Las Vegas é um lugar maravilhoso, luzes brilhantes por toda parte (provavelmente fiquei cega depois disso), jogos de cassino, bares e tal.

Indo ao que interessa, estávamos lá eu, Shannon, Markus e Travie, com uma vontade louca de curtir o momento, entramos no primeiro cassino que nossos olhos puderam enxergar. Para melhor retratar, acho que foi tudo tão rápido que meus nervos mal mandaram estímulos para meu cérebro e eu já estava lá na porta do cassino.

Aquelas luzes, aquelas bebidas, aquelas comidas, aquelas pessoas, era tudo tão mágico! Juro que já não estávamos sóbrios nos primeiros 40 minutos de permanecência lá, nos ofereceram uma tal de flôr-de-lótus, eu já havia ouvido falar naquilo mas não me importei. Eu queria mesmo era me libertar, me sentir livre para festejar aquela noite. Jogamos nossas cartas, recolhemos nossas fichas. Aquilo realmente estava rendendo!

Depois de bebermos muito e jogarmos muito, não me lembro oque aconteceu. Ao menos sei que no dia seguinte estava deitada em minha cama, Shannon, estavámos praticamentes grudadas, abraçadas, com as pernas entrelaçadas. Provavelmente nos beijamos! Mas é claro que nos beijamos, estavámos de porre, Katheryn!

Markus estava deitado sobre a mesa, com a cabeça encostada no vaso do hotel. Afinal, aquilo que saía da boca dele era baba?!?

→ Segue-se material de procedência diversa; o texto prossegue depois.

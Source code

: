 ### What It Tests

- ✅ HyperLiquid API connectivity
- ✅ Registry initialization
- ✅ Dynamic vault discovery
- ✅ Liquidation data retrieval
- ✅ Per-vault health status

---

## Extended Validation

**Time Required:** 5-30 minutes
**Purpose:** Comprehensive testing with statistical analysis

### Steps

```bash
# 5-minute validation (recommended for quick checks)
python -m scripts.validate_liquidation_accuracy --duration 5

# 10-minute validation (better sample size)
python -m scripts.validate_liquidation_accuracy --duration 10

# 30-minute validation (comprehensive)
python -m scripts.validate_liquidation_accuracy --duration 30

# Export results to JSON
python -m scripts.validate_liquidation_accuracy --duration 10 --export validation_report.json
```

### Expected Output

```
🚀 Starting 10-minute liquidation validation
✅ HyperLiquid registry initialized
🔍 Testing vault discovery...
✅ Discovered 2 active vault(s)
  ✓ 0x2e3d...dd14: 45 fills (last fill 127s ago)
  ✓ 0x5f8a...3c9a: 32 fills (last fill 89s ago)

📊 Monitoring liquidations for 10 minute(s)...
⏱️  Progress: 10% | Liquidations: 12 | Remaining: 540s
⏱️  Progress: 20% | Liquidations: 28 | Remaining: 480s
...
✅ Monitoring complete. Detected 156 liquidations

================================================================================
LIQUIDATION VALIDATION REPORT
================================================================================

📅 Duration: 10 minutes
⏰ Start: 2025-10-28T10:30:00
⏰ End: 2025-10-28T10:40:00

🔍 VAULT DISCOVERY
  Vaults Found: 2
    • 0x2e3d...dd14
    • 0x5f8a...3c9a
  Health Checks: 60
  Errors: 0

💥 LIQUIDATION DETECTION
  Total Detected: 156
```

Eu estava totalmente tonta, começei a andar pelo hotel a procura de Travie, quando me deparei com o mesmo sofá umas 500 vezes. Eu estava andando em círculos, ainda não estava sóbria. Derepente me senti sem equilíbrio e tropecei em algo que provavelmente era meu próprio pé e esbarei na parede aonde se encontrava um espelho. Comecei a me olhar, eu estava vestida como Elvis Presley.

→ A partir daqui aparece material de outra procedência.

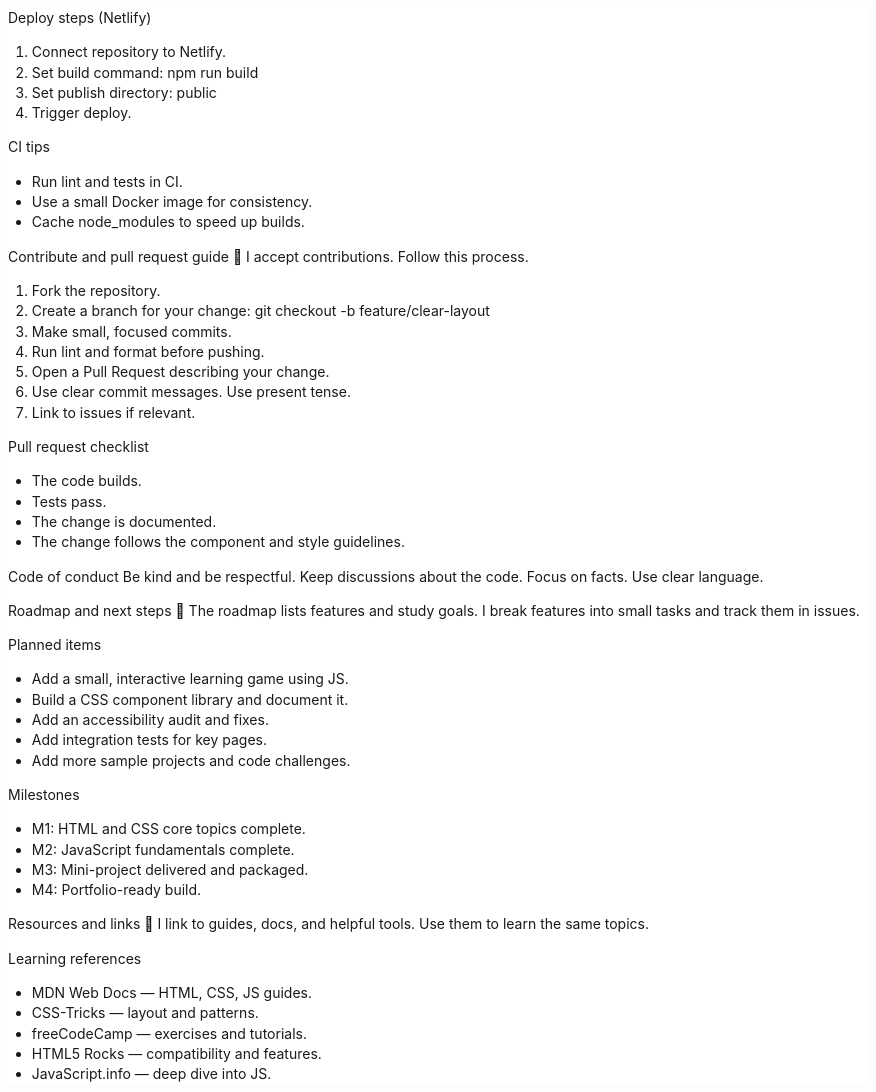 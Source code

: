 Deploy steps (Netlify)
1. Connect repository to Netlify.
2. Set build command: npm run build
3. Set publish directory: public
4. Trigger deploy.

CI tips
- Run lint and tests in CI.
- Use a small Docker image for consistency.
- Cache node_modules to speed up builds.

Contribute and pull request guide 🤝
I accept contributions. Follow this process.

1. Fork the repository.
2. Create a branch for your change:
   git checkout -b feature/clear-layout
3. Make small, focused commits.
4. Run lint and format before pushing.
5. Open a Pull Request describing your change.
6. Use clear commit messages. Use present tense.
7. Link to issues if relevant.

Pull request checklist
- The code builds.
- Tests pass.
- The change is documented.
- The change follows the component and style guidelines.

Code of conduct
Be kind and be respectful. Keep discussions about the code. Focus on facts. Use clear language.

Roadmap and next steps 🔭
The roadmap lists features and study goals. I break features into small tasks and track them in issues.

Planned items
- Add a small, interactive learning game using JS.
- Build a CSS component library and document it.
- Add an accessibility audit and fixes.
- Add integration tests for key pages.
- Add more sample projects and code challenges.

Milestones
- M1: HTML and CSS core topics complete.
- M2: JavaScript fundamentals complete.
- M3: Mini-project delivered and packaged.
- M4: Portfolio-ready build.

Resources and links 🔗
I link to guides, docs, and helpful tools. Use them to learn the same topics.

Learning references
- MDN Web Docs — HTML, CSS, JS guides.
- CSS-Tricks — layout and patterns.
- freeCodeCamp — exercises and tutorials.
- HTML5 Rocks — compatibility and features.
- JavaScript.info — deep dive into JS.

Na noite passada, provavelmente a situação perdeu o controle. Eu não conseguia destinguir meus sentimentos, não sabia se estava feliz ou triste, num momento estava alegre cantando Wanna Dance With Somebody, num outro momento estava triste e preocupada com Travie e cantando Someone Like You.

Fui para a cozinha e vi um homem desconhecido sobre a geladeira dormindo (sim, isso deve ser o auge da ressaca). Tentei acordá-lo e descobrir seu nome. Consegui "respostas":

– Meu no-no-me ser Ca-caca-guei, bo-li-li-li-nha, p-p-p-pre.

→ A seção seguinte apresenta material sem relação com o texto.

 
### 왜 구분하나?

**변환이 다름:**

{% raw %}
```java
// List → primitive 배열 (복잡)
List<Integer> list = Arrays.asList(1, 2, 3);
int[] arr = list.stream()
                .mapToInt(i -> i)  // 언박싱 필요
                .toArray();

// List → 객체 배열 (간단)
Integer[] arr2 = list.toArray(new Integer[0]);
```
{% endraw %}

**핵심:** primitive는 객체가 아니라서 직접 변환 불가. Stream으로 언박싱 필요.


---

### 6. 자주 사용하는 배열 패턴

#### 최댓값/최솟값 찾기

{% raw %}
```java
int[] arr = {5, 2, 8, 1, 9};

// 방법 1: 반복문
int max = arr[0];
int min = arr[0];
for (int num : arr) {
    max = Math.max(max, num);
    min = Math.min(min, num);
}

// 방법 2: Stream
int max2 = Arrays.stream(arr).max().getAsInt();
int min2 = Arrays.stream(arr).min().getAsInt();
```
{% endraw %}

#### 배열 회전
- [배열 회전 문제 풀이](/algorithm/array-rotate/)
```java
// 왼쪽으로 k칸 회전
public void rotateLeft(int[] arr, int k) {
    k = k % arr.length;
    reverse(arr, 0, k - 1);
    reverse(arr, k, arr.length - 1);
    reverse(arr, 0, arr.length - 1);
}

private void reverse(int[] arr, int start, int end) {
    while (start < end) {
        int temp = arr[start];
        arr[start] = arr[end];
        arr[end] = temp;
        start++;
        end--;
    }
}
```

Provavelmente ele estava tentando dizer "Meu nome é caguei bolinha preta" mas de que importa?!

Estava ficando realmente preocupada, minhas unhas estavam todas roídas no momento. Procurei no hotel inteiro e nada, nem picadinha de Travie.

Voltei para sala onde Markus se encontrava sobre a mesa, reparei um pouco nele: ele estava com um terno rosa de glitter que não lhe pertencia e ainda mais, tinha marcas de lábios em seu rosto. Pareciam lábios de travesti. Comecei a rir para mim mesma. Derepente achei uma máquina fotográfica sobre a mesa ao lado de Markus, comecei a visualizar as fotos. Aquilo me deu nojo, medo e até, ânsia. Aqueles fotos relatavam realmente uma mánage, ou até pior, uma suruba! Havia fotos nossas abraçadas com mendingos, fazendo stripp em postes de rua, fotos de beijos lésbicos e tudo mais. Tive vontade de apagar, mas por um lado, não. Quem sabe num futuro bem próximo aquelas "provas do crime" não seriam motivo para muitas e muitas risadas.

Voltando ao objetivo, voltei ao local do cassino e lá estava Travie, também vestido como Elvis. E com uma aliança na mão, acho que provavelmente, nos casamos. Pelo menos casei com meu namorado, pensei.

Grande engano, eu estava registrada como esposa de Robert Ackroyd. Quem é Robert Ackroyd?